I do not know if retirement is all it is made out to be. I was walking on the snow covered sidewalk in my neighborhood two days ago and I had to walk around an older gentleman who was walking rather slowly. I noted he was about sixty years of age, and well dressed for the weather, in a long wool coat, and durable boots. I struck up a conversation regarding his preparedness, and he mentioned that he was retired, and not in any hurry to get anywhere. I said it must be nice to be retired, and he replied that mostly he was bored and didn't know what to do with his time. That wouldn't be the case with me. I would always be busy doing some project.
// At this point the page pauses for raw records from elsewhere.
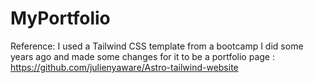 # MyPortfolio

 Reference: I used a Tailwind CSS template from a bootcamp I did some years ago and made some changes for it to be a portfolio page : https://github.com/julienyaware/Astro-tailwind-website 

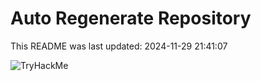 # Auto Regenerate Repository

This README was last updated: 2024-11-29 21:41:07

 ![TryHackMe](https://tryhackme.com/badge/533634)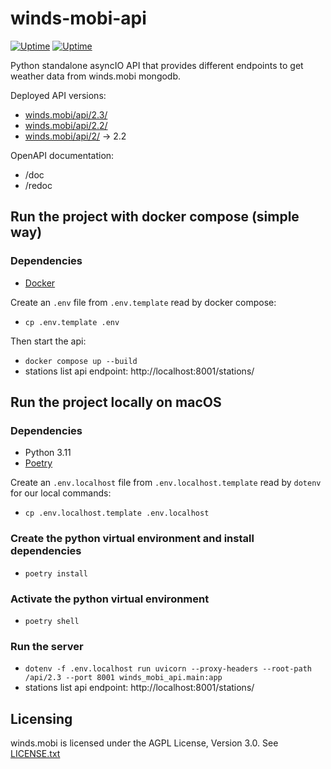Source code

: winds-mobi-api
==============

[![Uptime](https://img.shields.io/uptimerobot/ratio/m792621614-9a09b39a1095a00ab7aac360?label=API%202.3)](https://stats.uptimerobot.com/O7N31cA8n)
[![Uptime](https://img.shields.io/uptimerobot/ratio/m792621629-aaab2977ec491689ac7775c6?label=API%202.2)](https://stats.uptimerobot.com/O7N31cA8n)

Python standalone asyncIO API that provides different endpoints to get weather data from winds.mobi mongodb.

Deployed API versions:
- [winds.mobi/api/2.3/](https://winds.mobi/api/2.3/doc)
- [winds.mobi/api/2.2/](https://winds.mobi/api/2.2/doc)
- [winds.mobi/api/2/](https://winds.mobi/api/2/doc) -> 2.2

OpenAPI documentation:
- /doc
- /redoc

## Run the project with docker compose (simple way)
### Dependencies
- [Docker](https://docs.docker.com/get-docker/)

Create an `.env` file from `.env.template` read by docker compose:
- `cp .env.template .env`

Then start the api:
- `docker compose up --build`
- stations list api endpoint: http://localhost:8001/stations/

## Run the project locally on macOS
### Dependencies
- Python 3.11
- [Poetry](https://python-poetry.org)

Create an `.env.localhost` file from `.env.localhost.template` read by `dotenv` for our local commands:
- `cp .env.localhost.template .env.localhost`

### Create the python virtual environment and install dependencies
- `poetry install`

### Activate the python virtual environment
- `poetry shell`

### Run the server
- `dotenv -f .env.localhost run uvicorn --proxy-headers --root-path /api/2.3 --port 8001 winds_mobi_api.main:app`
- stations list api endpoint: http://localhost:8001/stations/

## Licensing
winds.mobi is licensed under the AGPL License, Version 3.0. See [LICENSE.txt](LICENSE.txt)
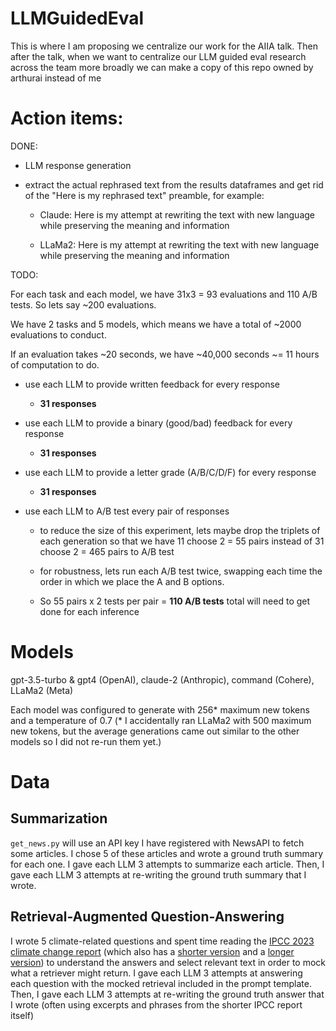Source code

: # LLMGuidedEval

This is where I am proposing we centralize our work for the AIIA talk. Then after the talk, when we want to centralize our LLM guided eval research across the team more broadly we can make a copy of this repo owned by arthurai instead of me

# Action items:

DONE: 

- LLM response generation

- extract the actual rephrased text from the results dataframes and get rid of the "Here is my rephrased text" preamble, for example:

  * Claude:	Here is my attempt at rewriting the text with new language while preserving the meaning and information
 
  * LLaMa2: Here is my attempt at rewriting the text with new language while preserving the meaning and information



TODO:

For each task and each model, we have 31x3 = 93 evaluations and 110 A/B tests. So lets say ~200 evaluations.

We have 2 tasks and 5 models, which means we have a total of ~2000 evaluations to conduct.

If an evaluation takes ~20 seconds, we have ~40,000 seconds ~= 11 hours of computation to do.
  
- use each LLM to provide written feedback for every response

  * **31 responses**

- use each LLM to provide a binary (good/bad) feedback for every response

  * **31 responses**

- use each LLM to provide a letter grade (A/B/C/D/F) for every response

  * **31 responses**

- use each LLM to A/B test every pair of responses

  * to reduce the size of this experiment, lets maybe drop the triplets of each generation so that we have 11 choose 2 = 55 pairs instead of 31 choose 2 = 465 pairs to A/B test
 
  * for robustness, lets run each A/B test twice, swapping each time the order in which we place the A and B options.
   
  * So 55 pairs x 2 tests per pair = **110 A/B tests** total will need to get done for each inference

# Models

gpt-3.5-turbo & gpt4 (OpenAI), claude-2 (Anthropic), command (Cohere), LLaMa2 (Meta)

Each model was configured to generate with 256* maximum new tokens and a temperature of 0.7 (* I accidentally ran LLaMa2 with 500 maximum new tokens, but the average generations came out similar to the other models so I did not re-run them yet.)

# Data

## Summarization

`get_news.py` will use an API key I have registered with NewsAPI to fetch some articles. I chose 5 of these articles and wrote a ground truth summary for each one. I gave each LLM 3 attempts to summarize each article. Then, I gave each LLM 3 attempts at re-writing the ground truth summary that I wrote.

## Retrieval-Augmented Question-Answering

I wrote 5 climate-related questions and spent time reading the [IPCC 2023 climate change report](https://www.ipcc.ch/report/ar6/syr/downloads/report/IPCC_AR6_SYR_SPM.pdf) (which also has a [shorter version](https://www.ipcc.ch/report/ar6/syr/resources/spm-headline-statements/) and a [longer version](https://www.ipcc.ch/report/ar6/syr/downloads/report/IPCC_AR6_SYR_LongerReport.pdf)) to understand the answers and select relevant text in order to mock what a retriever might return. I gave each LLM 3 attempts at answering each question with the mocked retrieval included in the prompt template. Then, I gave each LLM 3 attempts at re-writing the ground truth answer that I wrote (often using excerpts and phrases from the shorter IPCC report itself) 
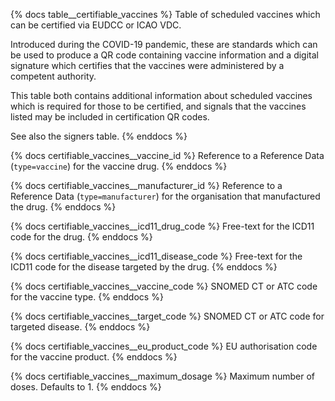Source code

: {% docs table__certifiable_vaccines %}
Table of scheduled vaccines which can be certified via EUDCC or ICAO VDC.

Introduced during the COVID-19 pandemic, these are standards which can be
used to produce a QR code containing vaccine information and a digital signature
which certifies that the vaccines were administered by a competent authority.

This table both contains additional information about scheduled vaccines which is
required for those to be certified, and signals that the vaccines listed may be
included in certification QR codes.

See also the signers table.
{% enddocs %}

{% docs certifiable_vaccines__vaccine_id %}
Reference to a Reference Data (`type=vaccine`) for the vaccine drug.
{% enddocs %}

{% docs certifiable_vaccines__manufacturer_id %}
Reference to a Reference Data (`type=manufacturer`) for the organisation that manufactured the drug.
{% enddocs %}

{% docs certifiable_vaccines__icd11_drug_code %}
Free-text for the ICD11 code for the drug.
{% enddocs %}

{% docs certifiable_vaccines__icd11_disease_code %}
Free-text for the ICD11 code for the disease targeted by the drug.
{% enddocs %}

{% docs certifiable_vaccines__vaccine_code %}
SNOMED CT or ATC code for the vaccine type.
{% enddocs %}

{% docs certifiable_vaccines__target_code %}
SNOMED CT or ATC code for targeted disease.
{% enddocs %}

{% docs certifiable_vaccines__eu_product_code %}
EU authorisation code for the vaccine product.
{% enddocs %}

{% docs certifiable_vaccines__maximum_dosage %}
Maximum number of doses. Defaults to 1.
{% enddocs %}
When I go, maybe I'll be holding a paint brush in one hand, or I'll have my head resting on a manuscript I just printed out. Or maybe I will have just taken a bite of ripe mango that I am painting a still life of, the morning sunlight coming in my studio windows, glinting off its colorful skin.

Retirement is a long ways off, but maybe I won't retire. Maybe I'll just keep on keeping on until I die. I want to die with a smile on my face. That's the best retirement there is: dying happy.